▶ Problem details
Go through the data below and return each line containing the word "alpha".

(Dataset excerpts)
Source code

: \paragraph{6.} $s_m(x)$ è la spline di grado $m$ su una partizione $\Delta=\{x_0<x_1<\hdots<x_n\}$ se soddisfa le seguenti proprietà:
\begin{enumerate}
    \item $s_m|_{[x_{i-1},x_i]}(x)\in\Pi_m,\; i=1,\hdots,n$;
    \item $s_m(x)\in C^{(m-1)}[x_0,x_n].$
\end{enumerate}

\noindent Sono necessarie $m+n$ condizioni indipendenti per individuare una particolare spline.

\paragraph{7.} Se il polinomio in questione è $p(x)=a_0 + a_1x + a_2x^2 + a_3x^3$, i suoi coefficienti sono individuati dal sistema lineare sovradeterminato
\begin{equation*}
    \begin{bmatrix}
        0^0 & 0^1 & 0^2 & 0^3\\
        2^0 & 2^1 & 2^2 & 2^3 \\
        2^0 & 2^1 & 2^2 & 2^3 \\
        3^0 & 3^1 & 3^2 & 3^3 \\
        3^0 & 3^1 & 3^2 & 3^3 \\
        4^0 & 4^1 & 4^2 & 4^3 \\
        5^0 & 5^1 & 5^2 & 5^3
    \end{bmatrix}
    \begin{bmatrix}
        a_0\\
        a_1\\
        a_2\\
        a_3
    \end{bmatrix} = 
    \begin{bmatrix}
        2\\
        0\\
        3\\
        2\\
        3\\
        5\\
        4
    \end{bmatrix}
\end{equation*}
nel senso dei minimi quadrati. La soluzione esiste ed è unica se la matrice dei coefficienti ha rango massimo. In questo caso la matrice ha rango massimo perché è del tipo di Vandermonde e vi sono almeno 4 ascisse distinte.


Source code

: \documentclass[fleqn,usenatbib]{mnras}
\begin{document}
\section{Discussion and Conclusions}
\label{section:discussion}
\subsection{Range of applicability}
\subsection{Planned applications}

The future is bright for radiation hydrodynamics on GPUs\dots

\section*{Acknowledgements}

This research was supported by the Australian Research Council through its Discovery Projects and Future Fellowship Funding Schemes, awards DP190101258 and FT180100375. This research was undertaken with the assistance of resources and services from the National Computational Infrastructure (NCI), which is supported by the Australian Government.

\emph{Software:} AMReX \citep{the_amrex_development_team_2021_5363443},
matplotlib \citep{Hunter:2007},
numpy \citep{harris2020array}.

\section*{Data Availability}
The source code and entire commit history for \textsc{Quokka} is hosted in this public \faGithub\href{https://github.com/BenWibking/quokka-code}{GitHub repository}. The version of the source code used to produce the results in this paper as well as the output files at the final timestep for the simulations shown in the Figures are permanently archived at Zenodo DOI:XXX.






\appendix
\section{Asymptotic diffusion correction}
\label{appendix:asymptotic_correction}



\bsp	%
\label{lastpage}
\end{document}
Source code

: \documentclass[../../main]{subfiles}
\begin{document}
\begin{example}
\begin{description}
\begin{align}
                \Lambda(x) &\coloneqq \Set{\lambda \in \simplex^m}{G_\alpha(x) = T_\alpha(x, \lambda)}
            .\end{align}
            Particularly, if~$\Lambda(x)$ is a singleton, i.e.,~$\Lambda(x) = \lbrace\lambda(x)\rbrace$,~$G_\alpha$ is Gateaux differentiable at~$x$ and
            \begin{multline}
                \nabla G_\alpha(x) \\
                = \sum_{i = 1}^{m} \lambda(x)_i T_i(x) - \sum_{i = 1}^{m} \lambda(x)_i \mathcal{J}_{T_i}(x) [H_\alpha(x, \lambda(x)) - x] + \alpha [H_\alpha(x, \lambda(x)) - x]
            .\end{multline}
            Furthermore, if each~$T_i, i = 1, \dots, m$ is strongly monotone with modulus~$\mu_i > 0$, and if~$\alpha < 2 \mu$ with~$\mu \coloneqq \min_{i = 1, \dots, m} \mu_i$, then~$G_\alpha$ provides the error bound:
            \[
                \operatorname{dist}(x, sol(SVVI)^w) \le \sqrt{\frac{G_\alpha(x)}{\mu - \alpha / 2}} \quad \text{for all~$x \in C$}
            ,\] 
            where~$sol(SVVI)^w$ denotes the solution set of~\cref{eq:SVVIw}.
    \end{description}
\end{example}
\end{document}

▶ Written reply
                \Lambda(x) &\coloneqq \Set{\lambda \in \simplex^m}{G_\alpha(x) = T_\alpha(x, \lambda)}
            Particularly, if~$\Lambda(x)$ is a singleton, i.e.,~$\Lambda(x) = \lbrace\lambda(x)\rbrace$,~$G_\alpha$ is Gateaux differentiable at~$x$ and
                \nabla G_\alpha(x) \\
                = \sum_{i = 1}^{m} \lambda(x)_i T_i(x) - \sum_{i = 1}^{m} \lambda(x)_i \mathcal{J}_{T_i}(x) [H_\alpha(x, \lambda(x)) - x] + \alpha [H_\alpha(x, \lambda(x)) - x]
            Furthermore, if each~$T_i, i = 1, \dots, m$ is strongly monotone with modulus~$\mu_i > 0$, and if~$\alpha < 2 \mu$ with~$\mu \coloneqq \min_{i = 1, \dots, m} \mu_i$, then~$G_\alpha$ provides the error bound:
                \operatorname{dist}(x, sol(SVVI)^w) \le \sqrt{\frac{G_\alpha(x)}{\mu - \alpha / 2}} \quad \text{for all~$x \in C$}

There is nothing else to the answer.